A missing data treatment for data mining applications in medical information systems
Liao, S.C.; Lee, I.N.
Kaohsiung Journal of Medical Sciences 17(4): 198-206
2001
ISSN/ISBN: 1607-551X PMID: 11482131 Document Number: 528538
To apply user-friendly, easily operated and accessible tools to handle missing data resulting from an auto-stored medical information system, these tools are applied to satisfy general users from different disciplines (i.e. statistics and machine-learning), followed by medical information system development. This study attempts to develop a new logic separation inference method applied to a database with a format like most real-world medical records containing many missing data and miscellaneous variables.
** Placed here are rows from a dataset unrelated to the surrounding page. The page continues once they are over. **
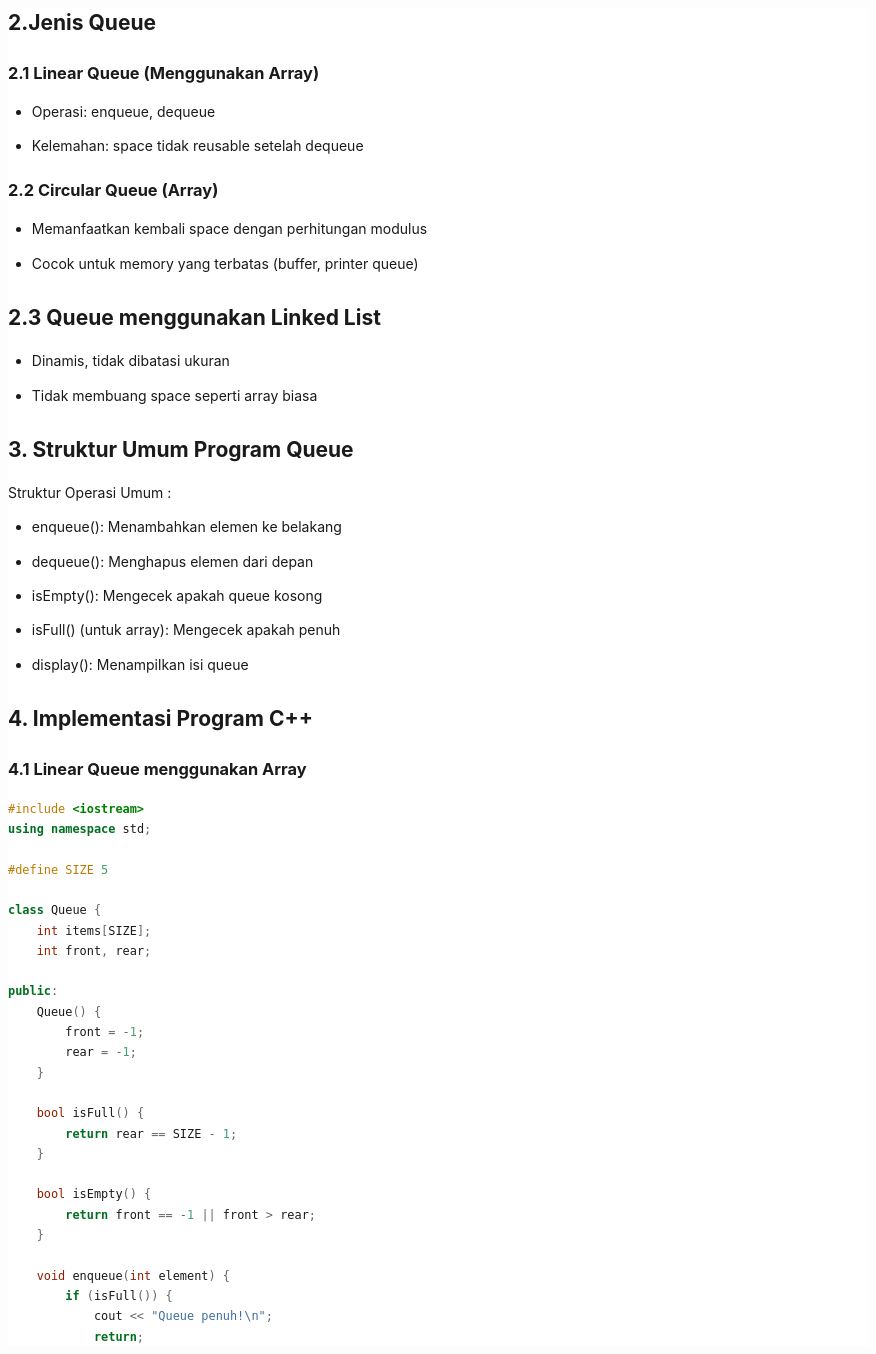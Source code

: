 ## 2.Jenis Queue

### 2.1 Linear Queue (Menggunakan Array)

- Operasi: enqueue, dequeue

- Kelemahan: space tidak reusable setelah dequeue

### 2.2 Circular Queue (Array)

- Memanfaatkan kembali space dengan perhitungan modulus

- Cocok untuk memory yang terbatas (buffer, printer queue)

## 2.3 Queue menggunakan Linked List

- Dinamis, tidak dibatasi ukuran

- Tidak membuang space seperti array biasa

## 3. Struktur Umum Program Queue

Struktur Operasi Umum :

- enqueue(): Menambahkan elemen ke belakang

- dequeue(): Menghapus elemen dari depan

- isEmpty(): Mengecek apakah queue kosong

- isFull() (untuk array): Mengecek apakah penuh

- display(): Menampilkan isi queue

## 4. Implementasi Program C++

### 4.1 Linear Queue menggunakan Array

```cpp
#include <iostream>
using namespace std;

#define SIZE 5

class Queue {
    int items[SIZE];
    int front, rear;

public:
    Queue() {
        front = -1;
        rear = -1;
    }

    bool isFull() {
        return rear == SIZE - 1;
    }

    bool isEmpty() {
        return front == -1 || front > rear;
    }

    void enqueue(int element) {
        if (isFull()) {
            cout << "Queue penuh!\n";
            return;
```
It is expected that this method should have better performance than currently accessible methods. The newly developed logic separation inference method shows a classification power of 0.997 (elimination method is 1), which is better than the simple replacing method (replaced by mode shows 0.974). Both inference methods (mode and mean) have superior classification power to the simple replacing method. The missing data treatment processes introduced in this study can be completed on a MS Excel spreadsheet without any complicated calculation; therefore, they can satisfy general users. This new missing data treatment method is only applied up to 60% of the missing data (missing at random). However, when there is large amount of data, it is expected that this method also can be applied to a database missing more than 60%.